Source material |
+-------+

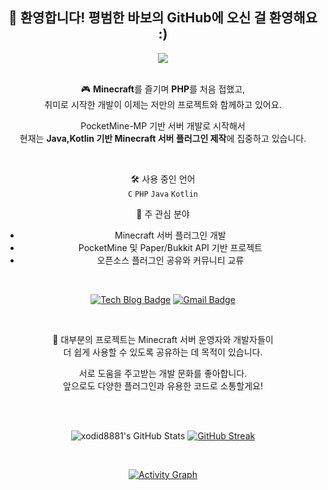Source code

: <div align="center">

## 👋 환영합니다! 평범한 바보의 GitHub에 오신 걸 환영해요 :)

</div>

<div align="center">
  
<a href="https://hits.seeyoufarm.com">
  <img src="https://hits.seeyoufarm.com/api/count/incr/badge.svg?url=https%3A%2F%2Fgithub.com%2Fxodid8881&count_bg=%2379C83D&title_bg=%23555555&icon=&icon_color=%23E7E7E7&title=hits&edge_flat=false"/>
</a>

</div>

<br/>

<div align="center">

🎮 **Minecraft**를 즐기며 **PHP**를 처음 접했고,  
취미로 시작한 개발이 이제는 저만의 프로젝트와 함께하고 있어요.

PocketMine-MP 기반 서버 개발로 시작해서  
현재는 **Java,Kotlin 기반 Minecraft 서버 플러그인 제작**에 집중하고 있습니다.

</div>

<br/>

<div align="center">

🛠️ 사용 중인 언어  
`C` `PHP` `Java` `Kotlin`

💬 주 관심 분야  
- Minecraft 서버 플러그인 개발  
- PocketMine 및 Paper/Bukkit API 기반 프로젝트  
- 오픈소스 플러그인 공유와 커뮤니티 교류

</div>

<br/>

<div align="center">

[![Tech Blog Badge](http://img.shields.io/badge/-Tech%20Blog-black?style=flat-square&logo=github&link=https://github.com/xodid8881/)](https://github.com/xodid8881/)
[![Gmail Badge](https://img.shields.io/badge/Gmail-d14836?style=flat-square&logo=Gmail&logoColor=white&link=mailto:aoadid8881@gmail.com)](mailto:aoadid8881@gmail.com)

</div>

<br/>

<div align="center">

📌 대부분의 프로젝트는 Minecraft 서버 운영자와 개발자들이  
더 쉽게 사용할 수 있도록 공유하는 데 목적이 있습니다.

서로 도움을 주고받는 개발 문화를 좋아합니다.  
앞으로도 다양한 플러그인과 유용한 코드로 소통할게요!

</div>

<br/><br/>

<div align="center">

![xodid8881's GitHub Stats](https://github-readme-stats.vercel.app/api?username=xodid8881&show_icons=true&theme=tokyonight)
[![GitHub Streak](https://streak-stats.demolab.com?user=xodid8881&theme=tokyonight)](https://git.io/streak-stats)

</div>

<br/>

<div align="center">

[![Activity Graph](https://github-readme-activity-graph.vercel.app/graph?username=xodid8881&theme=dracula)](https://github.com/Ashutosh00710/github-readme-activity-graph)

</div>
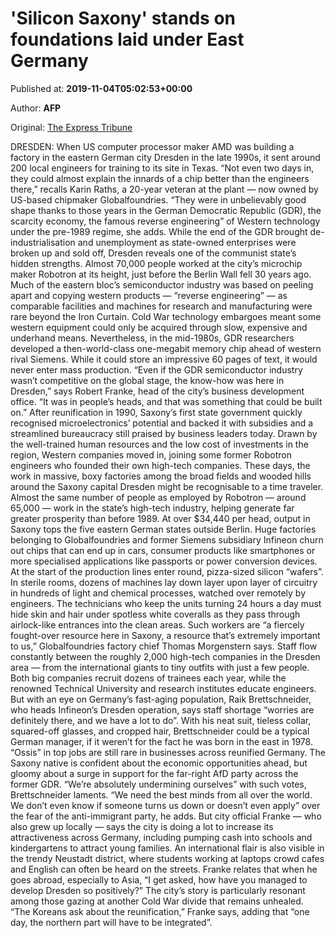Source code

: 
# 'Silicon Saxony' stands on foundations laid under East Germany

Published at: **2019-11-04T05:02:53+00:00**

Author: **AFP**

Original: [The Express Tribune](https://tribune.com.pk/story/2093062/8-silicon-saxony-stands-foundations-laid-east-germany/)

DRESDEN: When US computer processor maker AMD was building a factory in the eastern German city Dresden in the late 1990s, it sent around 200 local engineers for training to its site in Texas.
“Not even two days in, they could almost explain the innards of a chip better than the engineers there,” recalls Karin Raths, a 20-year veteran at the plant — now owned by US-based chipmaker Globalfoundries.
“They were in unbelievably good shape thanks to those years in the German Democratic Republic (GDR), the scarcity economy, the famous reverse engineering” of Western technology under the pre-1989 regime, she adds.
While the end of the GDR brought de-industrialisation and unemployment as state-owned enterprises were broken up and sold off, Dresden reveals one of the communist state’s hidden strengths.
Almost 70,000 people worked at the city’s microchip maker Robotron at its height, just before the Berlin Wall fell 30 years ago.
Much of the eastern bloc’s semiconductor industry was based on peeling apart and copying western products — “reverse engineering” — as comparable facilities and machines for research and manufacturing were rare beyond the Iron Curtain.
Cold War technology embargoes meant some western equipment could only be acquired through slow, expensive and underhand means.
Nevertheless, in the mid-1980s, GDR researchers developed a then-world-class one-megabit memory chip ahead of western rival Siemens.
While it could store an impressive 60 pages of text, it would never enter mass production.
“Even if the GDR semiconductor industry wasn’t competitive on the global stage, the know-how was here in Dresden,” says Robert Franke, head of the city’s business development office.
“It was in people’s heads, and that was something that could be built on.”
After reunification in 1990, Saxony’s first state government quickly recognised microelectronics’ potential and backed it with subsidies and a streamlined bureaucracy still praised by business leaders today.
Drawn by the well-trained human resources and the low cost of investments in the region, Western companies moved in, joining some former Robotron engineers who founded their own high-tech companies.
These days, the work in massive, boxy factories among the broad fields and wooded hills around the Saxony capital Dresden might be recognisable to a time traveler.
Almost the same number of people as employed by Robotron — around 65,000 — work in the state’s high-tech industry, helping generate far greater prosperity than before 1989.
At over $34,440 per head, output in Saxony tops the five eastern German states outside Berlin.
Huge factories belonging to Globalfoundries and former Siemens subsidiary Infineon churn out chips that can end up in cars, consumer products like smartphones or more specialised applications like passports or power conversion devices.
At the start of the production lines enter round, pizza-sized silicon “wafers”.
In sterile rooms, dozens of machines lay down layer upon layer of circuitry in hundreds of light and chemical processes, watched over remotely by engineers.
The technicians who keep the units turning 24 hours a day must hide skin and hair under spotless white coveralls as they pass through airlock-like entrances into the clean areas.
Such workers are “a fiercely fought-over resource here in Saxony, a resource that’s extremely important to us,” Globalfoundries factory chief Thomas Morgenstern says.
Staff flow constantly between the roughly 2,000 high-tech companies in the Dresden area — from the international giants to tiny outfits with just a few people.
Both big companies recruit dozens of trainees each year, while the renowned Technical University and research institutes educate engineers.
But with an eye on Germany’s fast-aging population, Raik Brettschneider, who heads Infineon’s Dresden operation, says staff shortage “worries are definitely there, and we have a lot to do”.
With his neat suit, tieless collar, squared-off glasses, and cropped hair, Brettschneider could be a typical German manager, if it weren’t for the fact he was born in the east in 1978.
“Ossis” in top jobs are still rare in businesses across reunified Germany.
The Saxony native is confident about the economic opportunities ahead, but gloomy about a surge in support for the far-right AfD party across the former GDR.
“We’re absolutely undermining ourselves” with such votes, Brettschneider laments.
“We need the best minds from all over the world. We don’t even know if someone turns us down or doesn’t even apply” over the fear of the anti-immigrant party, he adds.
But city official Franke — who also grew up locally — says the city is doing a lot to increase its attractiveness across Germany, including pumping cash into schools and kindergartens to attract young families.
An international flair is also visible in the trendy Neustadt district, where students working at laptops crowd cafes and English can often be heard on the streets.
Franke relates that when he goes abroad, especially to Asia, “I get asked, how have you managed to develop Dresden so positively?”
The city’s story is particularly resonant among those gazing at another Cold War divide that remains unhealed.
“The Koreans ask about the reunification,” Franke says, adding that “one day, the northern part will have to be integrated”.
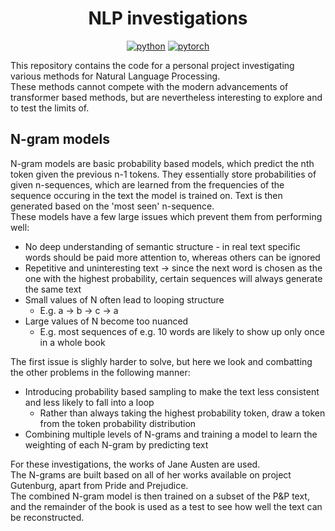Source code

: <div align="center">

# NLP investigations

[![python](https://img.shields.io/badge/-Python_3.13-blue?logo=python&logoColor=white)](https://github.com/pre-commit/pre-commit)
[![pytorch](https://img.shields.io/badge/PyTorch_2.1-ee4c2c?logo=pytorch&logoColor=white)](https://pytorch.org/get-started/locally/)
  
</div>

This repository contains the code for a personal project investigating various methods for Natural Language Processing.\
These methods cannot compete with the modern advancements of transformer based methods, but are nevertheless interesting to explore and to test the limits of. 

## N-gram models

N-gram models are basic probability based models, which predict the nth token given the previous n-1 tokens. They essentially store probabilities of given n-sequences, which are learned from the frequencies of the sequence occuring in the text the model is trained on. Text is then generated based on the 'most seen' n-sequence.\
These models have a few large issues which prevent them from performing well:
  - No deep understanding of semantic structure - in real text specific words should be paid more attention to, whereas others can be ignored
  - Repetitive and uninteresting text -> since the next word is chosen as the one with the highest probability, certain sequences will always generate the same text
  - Small values of N often lead to looping structure
    - E.g. a -> b -> c -> a
  - Large values of N become too nuanced
    - E.g. most sequences of e.g. 10 words are likely to show up only once in a whole book

The first issue is slighly harder to solve, but here we look and combatting the other problems in the following manner:
  - Introducing probability based sampling to make the text less consistent and less likely to fall into a loop
    - Rather than always taking the highest probability token, draw a token from the token probability distribution
  - Combining multiple levels of N-grams and training a model to learn the weighting of each N-gram by predicting text

For these investigations, the works of Jane Austen are used.\
The N-grams are built based on all of her works available on project Gutenburg, apart from Pride and Prejudice.\
The combined N-gram model is then trained on a subset of the P&P text, and the remainder of the book is used as a test to see how well the text can be reconstructed.


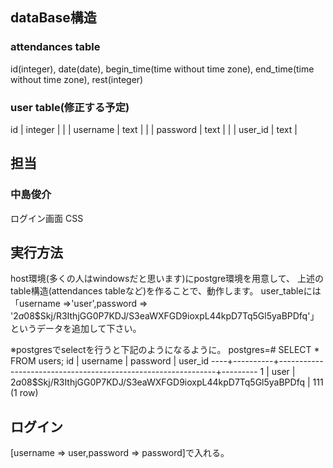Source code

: ## dataBase構造
### attendances table
id(integer),
date(date),
begin_time(time without time zone),
end_time(time without time zone),
rest(integer)

### user table(修正する予定)
 id       | integer |           |          | 
 username | text    |           |          | 
 password | text    |           |          | 
 user_id  | text    |   

## 担当
### 中島俊介
ログイン画面 CSS


## 実行方法
host環境(多くの人はwindowsだと思います)にpostgre環境を用意して、
上述のtable構造(attendances tableなど)を作ることで、動作します。
user_tableには「username =>'user',password => '$2a$08$Skj/R3IthjGG0P7KDJ/S3eaWXFGD9ioxpL44kpD7Tq5Gl5yaBPDfq'」というデータを追加して下さい。

※postgresでselectを行うと下記のようになるように。
postgres=# SELECT * FROM users;
 id | username |                           password                           | user_id 
----+----------+--------------------------------------------------------------+---------
  1 | user     | $2a$08$Skj/R3IthjGG0P7KDJ/S3eaWXFGD9ioxpL44kpD7Tq5Gl5yaBPDfq | 111
(1 row)


## ログイン
[username => user,password => password]で入れる。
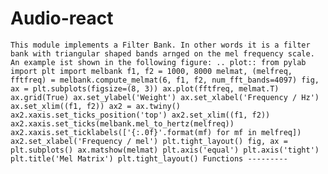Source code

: # Audio-react
`This module implements a Filter Bank.
In other words it is a filter bank with triangular shaped bands
arnged on the mel frequency scale.
An example ist shown in the following figure:
.. plot::
    from pylab import plt
    import melbank
    f1, f2 = 1000, 8000
    melmat, (melfreq, fftfreq) = melbank.compute_melmat(6, f1, f2, num_fft_bands=4097)
    fig, ax = plt.subplots(figsize=(8, 3))
    ax.plot(fftfreq, melmat.T)
    ax.grid(True)
    ax.set_ylabel('Weight')
    ax.set_xlabel('Frequency / Hz')
    ax.set_xlim((f1, f2))
    ax2 = ax.twiny()
    ax2.xaxis.set_ticks_position('top')
    ax2.set_xlim((f1, f2))
    ax2.xaxis.set_ticks(melbank.mel_to_hertz(melfreq))
    ax2.xaxis.set_ticklabels(['{:.0f}'.format(mf) for mf in melfreq])
    ax2.set_xlabel('Frequency / mel')
    plt.tight_layout()
    fig, ax = plt.subplots()
    ax.matshow(melmat)
    plt.axis('equal')
    plt.axis('tight')
    plt.title('Mel Matrix')
    plt.tight_layout()
Functions
---------`
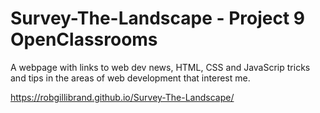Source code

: # Survey-The-Landscape - Project 9 OpenClassrooms

A webpage with links to web dev news, HTML, CSS and JavaScrip tricks and tips in the areas of web development that interest me.

https://robgillibrand.github.io/Survey-The-Landscape/
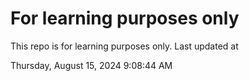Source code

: # For learning purposes only
This repo is for learning purposes only.
Last updated at

Thursday, August 15, 2024 9:08:44 AM

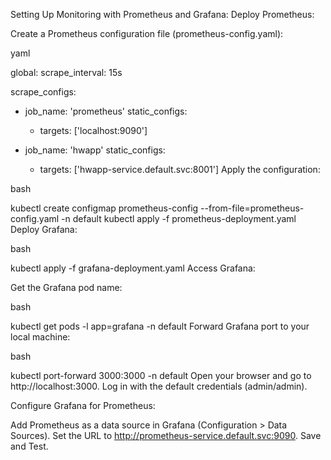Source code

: Setting Up Monitoring with Prometheus and Grafana:
Deploy Prometheus:

Create a Prometheus configuration file (prometheus-config.yaml):

yaml

global:
  scrape_interval: 15s

scrape_configs:
  - job_name: 'prometheus'
    static_configs:
      - targets: ['localhost:9090']

  - job_name: 'hwapp'
    static_configs:
      - targets: ['hwapp-service.default.svc:8001']
Apply the configuration:

bash

kubectl create configmap prometheus-config --from-file=prometheus-config.yaml -n default
kubectl apply -f prometheus-deployment.yaml
Deploy Grafana:

bash

kubectl apply -f grafana-deployment.yaml
Access Grafana:

Get the Grafana pod name:

bash

kubectl get pods -l app=grafana -n default
Forward Grafana port to your local machine:

bash

kubectl port-forward <grafana-pod-name> 3000:3000 -n default
Open your browser and go to http://localhost:3000. Log in with the default credentials (admin/admin).

Configure Grafana for Prometheus:

Add Prometheus as a data source in Grafana (Configuration > Data Sources).
Set the URL to http://prometheus-service.default.svc:9090.
Save and Test.
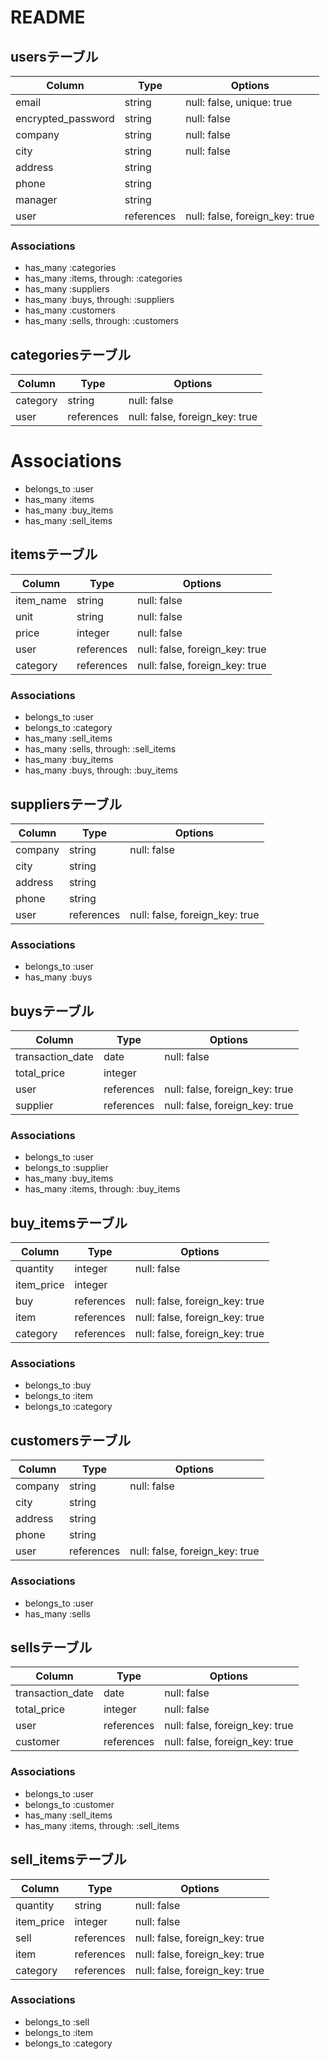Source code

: # README

## usersテーブル

| Column             | Type       | Options                        |
|--------------------|------------|--------------------------------|
| email              | string     | null: false, unique: true      |
| encrypted_password | string     | null: false                    |
| company            | string     | null: false                    |
| city               | string     | null: false                    |
| address            | string     |                                |
| phone              | string     |                                |
| manager            | string     |                                |
| user               | references | null: false, foreign_key: true |

### Associations

- has_many :categories
- has_many :items, through: :categories
- has_many :suppliers
- has_many :buys, through: :suppliers
- has_many :customers
- has_many :sells, through: :customers

## categoriesテーブル

| Column   | Type       | Options                        |
|----------|------------|--------------------------------|
| category | string     | null: false                    |
| user     | references | null: false, foreign_key: true |

# Associations

- belongs_to :user
- has_many :items
- has_many :buy_items
- has_many :sell_items

## itemsテーブル

| Column    | Type       | Options                        |
|-----------|------------|--------------------------------|
| item_name | string     | null: false                    |
| unit      | string     | null: false                    |
| price     | integer    | null: false                    |
| user      | references | null: false, foreign_key: true |
| category  | references | null: false, foreign_key: true |

### Associations

- belongs_to :user
- belongs_to :category
- has_many :sell_items
- has_many :sells, through: :sell_items
- has_many :buy_items
- has_many :buys, through: :buy_items

## suppliersテーブル

| Column  | Type       | Options                        |
|---------|------------|--------------------------------|
| company | string     | null: false                    |
| city    | string     |                                |
| address | string     |                                |
| phone   | string     |                                |
| user    | references | null: false, foreign_key: true |

### Associations

- belongs_to :user
- has_many :buys

## buysテーブル

| Column           | Type       | Options                        |
|------------------|------------|--------------------------------|
| transaction_date | date       | null: false                    |
| total_price      | integer    |                                |
| user             | references | null: false, foreign_key: true |
| supplier         | references | null: false, foreign_key: true |

### Associations

- belongs_to :user
- belongs_to :supplier
- has_many :buy_items
- has_many :items, through: :buy_items

## buy_itemsテーブル

| Column     | Type       | Options                        |
|------------|------------|--------------------------------|
| quantity   | integer    | null: false                    |
| item_price | integer    |                                |
| buy        | references | null: false, foreign_key: true |
| item       | references | null: false, foreign_key: true |
| category   | references | null: false, foreign_key: true |

### Associations

- belongs_to :buy
- belongs_to :item
- belongs_to :category

## customersテーブル

| Column  | Type       | Options                        |
|---------|------------|--------------------------------|
| company | string     | null: false                    |
| city    | string     |                                |
| address | string     |                                |
| phone   | string     |                                |
| user    | references | null: false, foreign_key: true |

### Associations

- belongs_to :user
- has_many :sells

## sellsテーブル

| Column           | Type       | Options                        |
|------------------|------------|--------------------------------|
| transaction_date | date       | null: false                    |
| total_price      | integer    | null: false                    |
| user             | references | null: false, foreign_key: true |
| customer         | references | null: false, foreign_key: true |

### Associations

- belongs_to :user
- belongs_to :customer
- has_many :sell_items
- has_many :items, through: :sell_items

## sell_itemsテーブル

| Column     | Type       | Options                        |
|------------|------------|--------------------------------|
| quantity   | string     | null: false                    |
| item_price | integer    | null: false                    |
| sell       | references | null: false, foreign_key: true |
| item       | references | null: false, foreign_key: true |
| category   | references | null: false, foreign_key: true |

### Associations

- belongs_to :sell
- belongs_to :item
- belongs_to :category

+-------+

Required action |
Copy, exactly and only, the lines above that begin with the one containing "begin_time(time without time" and finish with the one containing "上述のtable構造(att".

Output below |
begin_time(time without time zone),
end_time(time without time zone),
rest(integer)

### user table(修正する予定)
 id       | integer |           |          | 
 username | text    |           |          | 
 password | text    |           |          | 
 user_id  | text    |   

## 担当
### 中島俊介
ログイン画面 CSS


## 実行方法
host環境(多くの人はwindowsだと思います)にpostgre環境を用意して、
上述のtable構造(attendances tableなど)を作ることで、動作します。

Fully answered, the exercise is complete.